Only the lines below, from the one with "2022年，设备价格进一步下降，增加了一台相同 CPU 配置的新设备作为冗余资源（32G/1TB）。" through the one with "- 同宗同源，但已出掉的 5800u (ThinkBook 15)", are to be written out, exactly.

'''

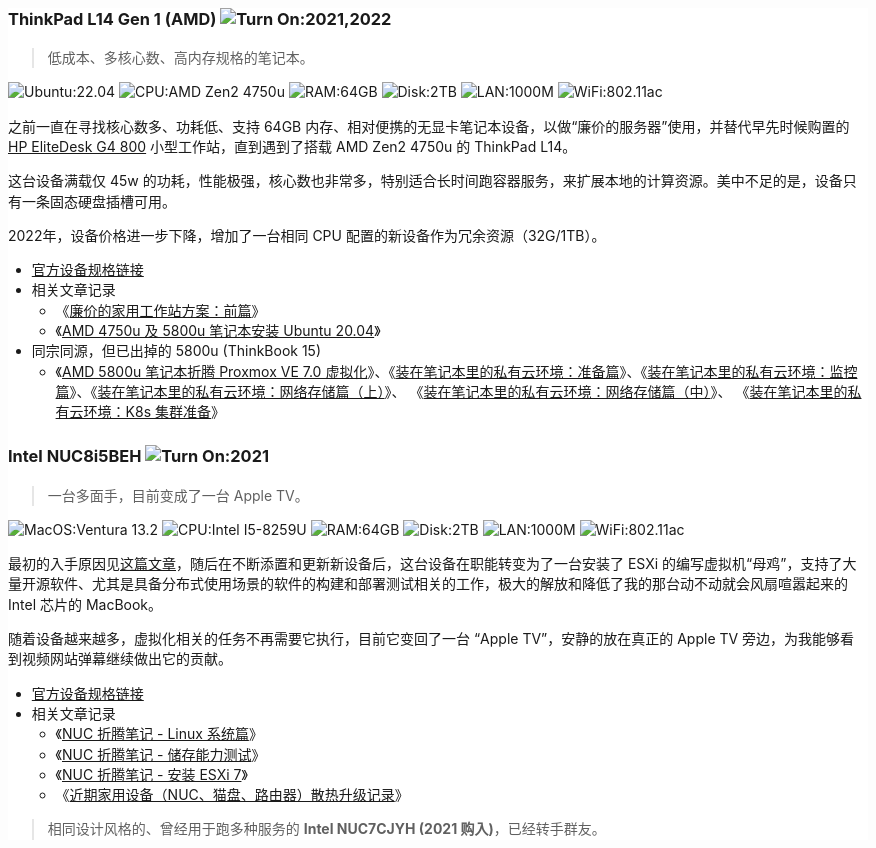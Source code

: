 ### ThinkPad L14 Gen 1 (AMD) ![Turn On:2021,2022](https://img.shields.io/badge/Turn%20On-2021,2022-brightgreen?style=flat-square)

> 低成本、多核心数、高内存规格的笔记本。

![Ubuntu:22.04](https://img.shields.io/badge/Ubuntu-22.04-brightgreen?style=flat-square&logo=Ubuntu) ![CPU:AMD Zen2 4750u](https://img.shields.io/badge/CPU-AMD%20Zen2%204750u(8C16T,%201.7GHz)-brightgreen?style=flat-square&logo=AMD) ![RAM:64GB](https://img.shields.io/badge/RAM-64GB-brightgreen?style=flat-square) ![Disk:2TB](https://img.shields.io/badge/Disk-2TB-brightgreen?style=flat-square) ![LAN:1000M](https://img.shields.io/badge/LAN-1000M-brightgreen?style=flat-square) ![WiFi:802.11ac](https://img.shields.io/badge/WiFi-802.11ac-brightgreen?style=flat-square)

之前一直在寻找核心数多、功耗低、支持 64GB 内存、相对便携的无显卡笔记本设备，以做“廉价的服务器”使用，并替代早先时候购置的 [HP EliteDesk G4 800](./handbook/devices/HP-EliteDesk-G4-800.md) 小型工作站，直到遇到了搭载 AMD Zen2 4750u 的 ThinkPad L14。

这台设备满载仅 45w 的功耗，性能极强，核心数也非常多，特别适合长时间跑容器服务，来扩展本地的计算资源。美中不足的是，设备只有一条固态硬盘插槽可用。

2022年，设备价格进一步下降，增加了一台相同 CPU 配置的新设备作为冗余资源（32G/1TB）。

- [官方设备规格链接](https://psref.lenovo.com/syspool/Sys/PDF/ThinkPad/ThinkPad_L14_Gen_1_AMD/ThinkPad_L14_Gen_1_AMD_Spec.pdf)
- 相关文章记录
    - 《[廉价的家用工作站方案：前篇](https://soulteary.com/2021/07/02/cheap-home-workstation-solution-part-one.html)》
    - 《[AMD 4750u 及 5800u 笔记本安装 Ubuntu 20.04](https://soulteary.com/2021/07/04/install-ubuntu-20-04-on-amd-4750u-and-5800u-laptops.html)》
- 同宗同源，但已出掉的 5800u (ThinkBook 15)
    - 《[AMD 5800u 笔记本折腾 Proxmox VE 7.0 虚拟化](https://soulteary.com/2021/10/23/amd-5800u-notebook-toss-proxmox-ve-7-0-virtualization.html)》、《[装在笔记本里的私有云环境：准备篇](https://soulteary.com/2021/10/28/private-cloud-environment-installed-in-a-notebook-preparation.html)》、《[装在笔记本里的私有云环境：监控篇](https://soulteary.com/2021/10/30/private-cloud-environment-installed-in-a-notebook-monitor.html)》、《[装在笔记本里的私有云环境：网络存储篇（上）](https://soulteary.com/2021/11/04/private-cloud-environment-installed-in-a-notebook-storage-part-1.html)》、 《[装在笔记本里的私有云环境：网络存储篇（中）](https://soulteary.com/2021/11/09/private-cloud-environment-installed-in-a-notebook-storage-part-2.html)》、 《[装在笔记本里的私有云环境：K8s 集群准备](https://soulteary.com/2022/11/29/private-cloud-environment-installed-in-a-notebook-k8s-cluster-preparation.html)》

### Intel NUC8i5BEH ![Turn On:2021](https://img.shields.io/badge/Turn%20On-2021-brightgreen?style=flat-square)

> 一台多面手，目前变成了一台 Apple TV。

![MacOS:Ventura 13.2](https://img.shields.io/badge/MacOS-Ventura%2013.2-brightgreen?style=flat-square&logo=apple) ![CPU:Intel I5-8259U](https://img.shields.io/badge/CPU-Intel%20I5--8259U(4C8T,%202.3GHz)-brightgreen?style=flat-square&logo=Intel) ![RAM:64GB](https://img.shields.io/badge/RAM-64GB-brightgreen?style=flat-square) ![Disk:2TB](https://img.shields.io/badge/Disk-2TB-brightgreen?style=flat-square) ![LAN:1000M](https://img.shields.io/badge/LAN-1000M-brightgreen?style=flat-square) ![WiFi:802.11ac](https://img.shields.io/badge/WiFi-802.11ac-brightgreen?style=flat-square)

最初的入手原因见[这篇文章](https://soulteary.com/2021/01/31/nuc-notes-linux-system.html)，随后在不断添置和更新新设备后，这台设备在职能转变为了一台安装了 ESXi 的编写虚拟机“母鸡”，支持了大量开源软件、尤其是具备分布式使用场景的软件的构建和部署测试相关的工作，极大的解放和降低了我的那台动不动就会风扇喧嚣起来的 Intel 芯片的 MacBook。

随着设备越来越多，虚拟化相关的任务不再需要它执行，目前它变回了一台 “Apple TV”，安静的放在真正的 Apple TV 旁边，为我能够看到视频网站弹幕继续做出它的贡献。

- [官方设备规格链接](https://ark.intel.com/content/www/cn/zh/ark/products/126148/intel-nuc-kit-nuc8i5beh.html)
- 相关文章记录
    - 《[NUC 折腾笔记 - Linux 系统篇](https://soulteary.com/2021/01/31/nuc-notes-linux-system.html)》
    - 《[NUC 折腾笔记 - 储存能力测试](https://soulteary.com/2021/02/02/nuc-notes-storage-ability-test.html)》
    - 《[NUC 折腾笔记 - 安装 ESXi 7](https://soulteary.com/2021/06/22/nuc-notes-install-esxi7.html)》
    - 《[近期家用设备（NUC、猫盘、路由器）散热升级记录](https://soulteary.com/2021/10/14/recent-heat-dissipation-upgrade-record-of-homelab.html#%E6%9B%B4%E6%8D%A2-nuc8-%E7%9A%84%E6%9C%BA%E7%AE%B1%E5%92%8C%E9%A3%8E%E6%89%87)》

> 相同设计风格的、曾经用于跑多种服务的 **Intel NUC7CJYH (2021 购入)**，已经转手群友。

'''

_Expected answer_
2022年，设备价格进一步下降，增加了一台相同 CPU 配置的新设备作为冗余资源（32G/1TB）。

- [官方设备规格链接](https://psref.lenovo.com/syspool/Sys/PDF/ThinkPad/ThinkPad_L14_Gen_1_AMD/ThinkPad_L14_Gen_1_AMD_Spec.pdf)
- 相关文章记录
    - 《[廉价的家用工作站方案：前篇](https://soulteary.com/2021/07/02/cheap-home-workstation-solution-part-one.html)》
    - 《[AMD 4750u 及 5800u 笔记本安装 Ubuntu 20.04](https://soulteary.com/2021/07/04/install-ubuntu-20-04-on-amd-4750u-and-5800u-laptops.html)》
- 同宗同源，但已出掉的 5800u (ThinkBook 15)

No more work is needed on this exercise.